Does El Salvador’s Judicial Crisis Bode Ill for Democracy?

Q: A dispute between El Salvador's legislative and judicial branches escalated to a constitutional crisis this month, with two separate groups of judges claiming to be the country's legitimate Supreme Court. After a stalemate and pressures both domestically and internationally to resolve the dispute, the two main political parties agreed to hold talks on July 24. What is behind the conflict? Does the conflict have implications for the state of the country's democracy or is it fundamentally a political issue? How should it be settled?

A: Francisco Altschul, El Salvador's ambassador to the United States: "President Mauricio Funes last week began a process of 'conflict-resolution' with all the political parties represented in the Legislative Assembly, including the main opposition party, ARENA. Through this process, partial agreements have already been made within the constitutional framework and in accordance with the rule of law. A comprehensive resolution is expected soon to end the conflict between the Supreme Court of Justice and the Legislative Assembly. In our opinion, we are witnessing the complicated process of consolidating the institutions in an emerging democracy. Twenty years ago, the situation between the Legislative Assembly and the Supreme Court would have been impossible, simply because all branches of government-executive, legislative and judicial, were controlled by the same group: Salvadoran economic elites and their political allies. The fact that we are now facing this issue is more a result of independent government institutions trying to define their limits, rather than a conspiracy to consolidate control by a political faction over other institutions. Our government is confident that we are moving in the right direction to find a solution. Almost a year ago we went through a quarrel between the Legislative Assembly and the Supreme Court of Justice which after weeks of political uncertainty was satisfactorily resolved. We are now facing a similar situation, which we all hope will end positively as soon as possible."
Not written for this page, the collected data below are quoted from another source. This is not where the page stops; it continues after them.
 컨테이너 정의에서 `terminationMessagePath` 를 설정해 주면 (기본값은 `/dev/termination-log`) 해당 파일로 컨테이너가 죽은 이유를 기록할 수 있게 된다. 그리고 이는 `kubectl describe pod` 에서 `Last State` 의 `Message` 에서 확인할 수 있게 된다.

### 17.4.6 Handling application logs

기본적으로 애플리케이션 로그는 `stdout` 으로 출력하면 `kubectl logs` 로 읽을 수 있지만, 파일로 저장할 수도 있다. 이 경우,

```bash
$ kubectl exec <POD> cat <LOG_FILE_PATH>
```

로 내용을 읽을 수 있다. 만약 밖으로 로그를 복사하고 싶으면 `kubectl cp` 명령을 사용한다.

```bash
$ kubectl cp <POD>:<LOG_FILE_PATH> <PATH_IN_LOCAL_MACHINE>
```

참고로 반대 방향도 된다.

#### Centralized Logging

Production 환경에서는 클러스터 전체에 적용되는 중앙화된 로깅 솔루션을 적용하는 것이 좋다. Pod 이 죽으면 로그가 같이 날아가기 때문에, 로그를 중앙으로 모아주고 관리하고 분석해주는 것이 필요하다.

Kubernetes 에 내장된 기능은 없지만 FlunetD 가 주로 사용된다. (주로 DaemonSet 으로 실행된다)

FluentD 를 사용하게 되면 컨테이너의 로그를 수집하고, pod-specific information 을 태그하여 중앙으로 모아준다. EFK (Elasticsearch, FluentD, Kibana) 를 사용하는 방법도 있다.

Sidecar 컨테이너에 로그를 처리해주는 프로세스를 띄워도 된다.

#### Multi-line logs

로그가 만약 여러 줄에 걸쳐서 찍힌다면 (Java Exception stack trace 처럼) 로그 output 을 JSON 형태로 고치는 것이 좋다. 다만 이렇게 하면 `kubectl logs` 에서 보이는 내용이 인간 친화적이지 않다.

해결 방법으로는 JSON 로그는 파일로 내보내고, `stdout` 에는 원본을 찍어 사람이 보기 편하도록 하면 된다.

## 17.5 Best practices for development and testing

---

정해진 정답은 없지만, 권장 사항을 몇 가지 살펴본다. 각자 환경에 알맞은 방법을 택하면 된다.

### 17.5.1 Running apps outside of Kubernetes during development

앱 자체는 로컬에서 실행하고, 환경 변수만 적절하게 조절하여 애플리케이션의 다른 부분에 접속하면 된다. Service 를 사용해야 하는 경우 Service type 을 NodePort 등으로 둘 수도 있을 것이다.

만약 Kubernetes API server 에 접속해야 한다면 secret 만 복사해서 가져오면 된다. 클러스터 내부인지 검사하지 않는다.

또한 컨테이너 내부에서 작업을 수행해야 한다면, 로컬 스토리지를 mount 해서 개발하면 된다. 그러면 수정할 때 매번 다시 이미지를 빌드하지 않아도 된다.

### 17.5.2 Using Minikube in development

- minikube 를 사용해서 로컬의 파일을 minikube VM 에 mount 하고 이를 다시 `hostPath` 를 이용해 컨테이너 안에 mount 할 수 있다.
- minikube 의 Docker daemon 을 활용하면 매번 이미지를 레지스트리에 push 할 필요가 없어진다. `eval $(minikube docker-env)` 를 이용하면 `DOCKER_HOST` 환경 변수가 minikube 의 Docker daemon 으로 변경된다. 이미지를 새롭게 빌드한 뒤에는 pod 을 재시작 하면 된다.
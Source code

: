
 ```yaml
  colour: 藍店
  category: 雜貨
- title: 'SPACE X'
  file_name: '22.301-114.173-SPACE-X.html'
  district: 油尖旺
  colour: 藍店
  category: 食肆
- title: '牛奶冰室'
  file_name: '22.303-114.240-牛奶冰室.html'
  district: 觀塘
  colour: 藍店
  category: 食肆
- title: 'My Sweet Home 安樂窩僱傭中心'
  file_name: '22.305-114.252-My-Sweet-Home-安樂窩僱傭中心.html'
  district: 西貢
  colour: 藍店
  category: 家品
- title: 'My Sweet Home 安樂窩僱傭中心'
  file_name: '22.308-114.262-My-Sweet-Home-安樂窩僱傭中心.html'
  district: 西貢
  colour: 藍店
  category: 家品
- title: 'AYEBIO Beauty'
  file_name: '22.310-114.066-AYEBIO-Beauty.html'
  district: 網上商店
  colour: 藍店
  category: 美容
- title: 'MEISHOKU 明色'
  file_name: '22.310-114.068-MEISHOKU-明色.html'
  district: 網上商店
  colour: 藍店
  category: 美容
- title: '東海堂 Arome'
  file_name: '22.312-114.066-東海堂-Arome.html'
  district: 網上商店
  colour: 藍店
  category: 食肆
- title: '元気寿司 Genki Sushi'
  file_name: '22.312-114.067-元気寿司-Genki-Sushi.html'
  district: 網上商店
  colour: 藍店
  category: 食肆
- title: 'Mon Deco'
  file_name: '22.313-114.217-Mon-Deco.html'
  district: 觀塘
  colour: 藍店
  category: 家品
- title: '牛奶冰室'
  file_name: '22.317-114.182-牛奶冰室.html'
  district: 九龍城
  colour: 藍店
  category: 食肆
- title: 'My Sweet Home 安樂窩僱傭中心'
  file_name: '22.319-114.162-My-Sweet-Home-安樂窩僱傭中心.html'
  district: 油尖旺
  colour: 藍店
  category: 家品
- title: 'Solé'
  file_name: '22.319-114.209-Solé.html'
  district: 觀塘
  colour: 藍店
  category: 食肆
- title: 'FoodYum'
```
A: Mirte Postema, senior program officer in the Judicial Independence Program at the Due Process of Law Foundation: "El Salvador has seen a judicial revolution of sorts in the past couple of years. In 2009, five new judges were elected-four of whom were appointed to the Constitutional Chamber. These constitutional judges came to be characterized by their independence and their refusal to succumb to pressures from political and economic powers, which made the chamber an important model for judges in the region. However, this was clearly not to the liking of political powers. There have been numerous attacks on the Constitutional Chamber, most of which-such as Decree 743 of June 2011, that required decisions on constitutionality to be unanimous-originated in the Legislative Assembly. When the assembly decided that it would not implement the Constitutional Chamber's last decisions, declaring unconstitutional the appointments to the Supreme Court made in 2006 and 2012, a crisis erupted. This refusal is a very serious issue that affects the basis of democracy: the respect for the rule of law. It is extremely worrying that a state power, the Legislative Assembly, is so blatantly violating these principles. The only solution that is in compliance with rule of law principles is that the judgments are implemented: the judges initially appointed in 2006 and 2012 need to be selected again. The agreement that was reached between political parties and President Funes on July 24, in which all parties involved committed themselves to resolving this crisis within the limits of the Constitution, seems to be a step in the right direction. However, it remains to be seen how the agreement will be implemented. Either way, this crisis underscores the necessity of a more rigorous selection procedure for judges, providing a real investigation of candidates' merits and full transparency."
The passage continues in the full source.